Last time around, the Tories pulled a respectable 22.2 percent of the popular vote in Quebec, netting then-leader Jean Charest a tidy five-MP caucus. That may have been a triumph of sorts for Charest, but the significance for the Liberals is how that percentage tipped the scales for the Bloc Québécois in as many as half of Quebec's 75 ridings.
The Liberals, according to pre-election polls, hold a slim to significant lead over the Bloc.
In 1997 the Bloc nudged ahead of les Rouges in popular vote, 37.9 to 36.9, but, due to lopsided Liberal votes in Montreal, those numbers translated into a 44-member delegation for Gilles Duceppe and only 26 for the Liberals.

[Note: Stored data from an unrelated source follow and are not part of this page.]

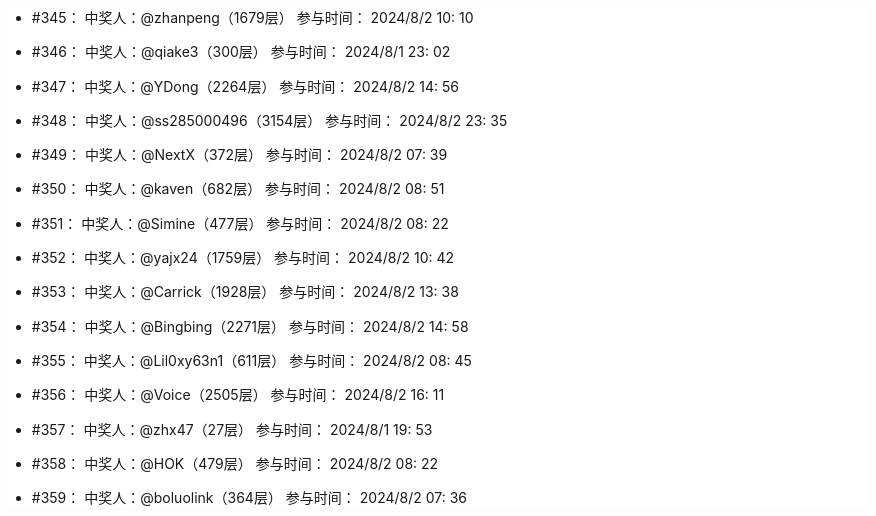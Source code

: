 - #345：
中奖人：@zhanpeng（1679层）
参与时间： 2024/8/2 10: 10

- #346：
中奖人：@qiake3（300层）
参与时间： 2024/8/1 23: 02

- #347：
中奖人：@YDong（2264层）
参与时间： 2024/8/2 14: 56

- #348：
中奖人：@ss285000496（3154层）
参与时间： 2024/8/2 23: 35

- #349：
中奖人：@NextX（372层）
参与时间： 2024/8/2 07: 39

- #350：
中奖人：@kaven（682层）
参与时间： 2024/8/2 08: 51

- #351：
中奖人：@Simine（477层）
参与时间： 2024/8/2 08: 22

- #352：
中奖人：@yajx24（1759层）
参与时间： 2024/8/2 10: 42

- #353：
中奖人：@Carrick（1928层）
参与时间： 2024/8/2 13: 38

- #354：
中奖人：@Bingbing（2271层）
参与时间： 2024/8/2 14: 58

- #355：
中奖人：@Lil0xy63n1（611层）
参与时间： 2024/8/2 08: 45

- #356：
中奖人：@Voice（2505层）
参与时间： 2024/8/2 16: 11

- #357：
中奖人：@zhx47（27层）
参与时间： 2024/8/1 19: 53

- #358：
中奖人：@HOK（479层）
参与时间： 2024/8/2 08: 22

- #359：
中奖人：@boluolink（364层）
参与时间： 2024/8/2 07: 36
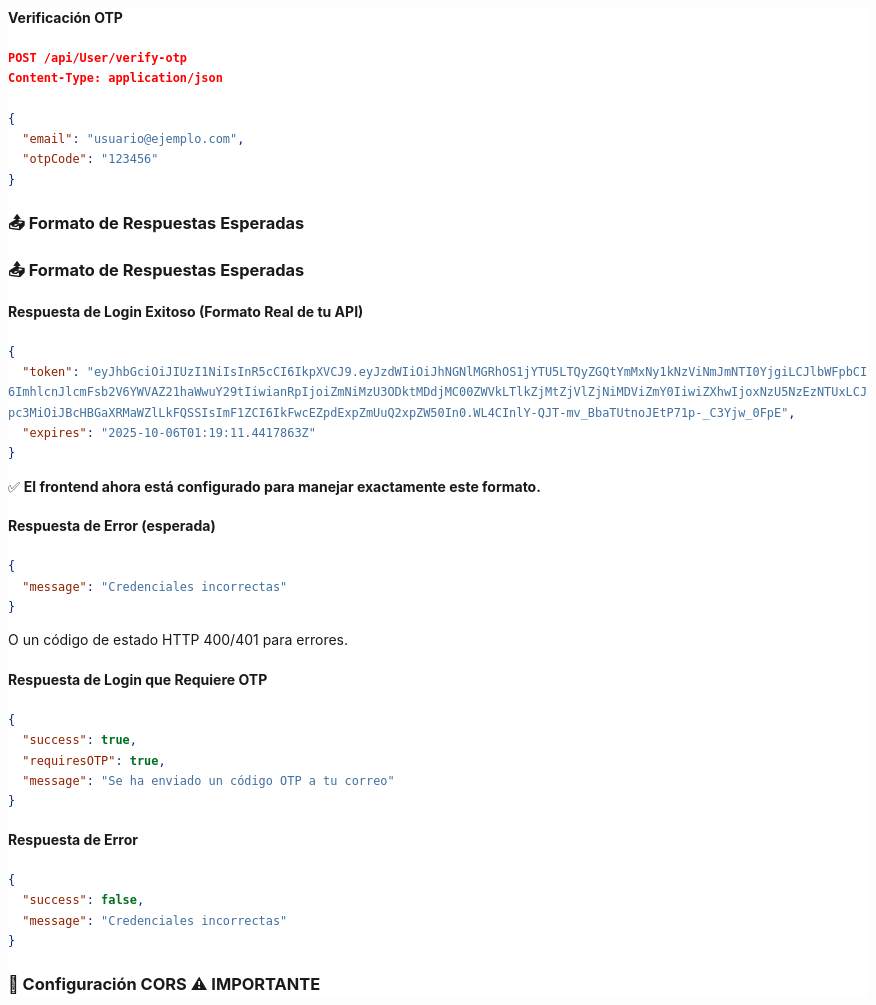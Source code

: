 #### Verificación OTP
```json
POST /api/User/verify-otp
Content-Type: application/json

{
  "email": "usuario@ejemplo.com",
  "otpCode": "123456"
}
```

### 📤 Formato de Respuestas Esperadas

### 📤 Formato de Respuestas Esperadas

#### Respuesta de Login Exitoso (Formato Real de tu API)
```json
{
  "token": "eyJhbGciOiJIUzI1NiIsInR5cCI6IkpXVCJ9.eyJzdWIiOiJhNGNlMGRhOS1jYTU5LTQyZGQtYmMxNy1kNzViNmJmNTI0YjgiLCJlbWFpbCI6ImhlcnJlcmFsb2V6YWVAZ21haWwuY29tIiwianRpIjoiZmNiMzU3ODktMDdjMC00ZWVkLTlkZjMtZjVlZjNiMDViZmY0IiwiZXhwIjoxNzU5NzEzNTUxLCJpc3MiOiJBcHBGaXRMaWZlLkFQSSIsImF1ZCI6IkFwcEZpdExpZmUuQ2xpZW50In0.WL4CInlY-QJT-mv_BbaTUtnoJEtP71p-_C3Yjw_0FpE",
  "expires": "2025-10-06T01:19:11.4417863Z"
}
```
✅ **El frontend ahora está configurado para manejar exactamente este formato.**

#### Respuesta de Error (esperada)
```json
{
  "message": "Credenciales incorrectas"
}
```
O un código de estado HTTP 400/401 para errores.

#### Respuesta de Login que Requiere OTP
```json
{
  "success": true,
  "requiresOTP": true,
  "message": "Se ha enviado un código OTP a tu correo"
}
```

#### Respuesta de Error
```json
{
  "success": false,
  "message": "Credenciales incorrectas"
}
```

### 🔧 Configuración CORS ⚠️ **IMPORTANTE**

With the Conservative vote cut adrift, the question now is how much of it will go to the Bloc and how much to the Liberals. While each individual who voted Tory last time out had their own reasons for doing so, it's safe to assume that a portion of those ex-Tories have no difficulty voting for a Quebec-first party like the Bloc.
Just how many of those voters are willing to hold their noses and vote for the Chrétien Liberals because they are federalists will mean the difference between a see-saw with the Bloc or a significant leap forward for the Grits.
Personally and politically, it would be a sweet, sweet victory for Jean Chrétien to win more seats in his home province than les separatistes. It would be vindication for career-long torment by sovereignists and intellectuals who dismissed him as a rabid, vapid Trudeau lackey.
If just enough erstwhile Tory voters oblige him and give Chrétien an extra seven or so seats in Quebec, Chrétien might then be ready to follow the white plume into a satisfied retirement.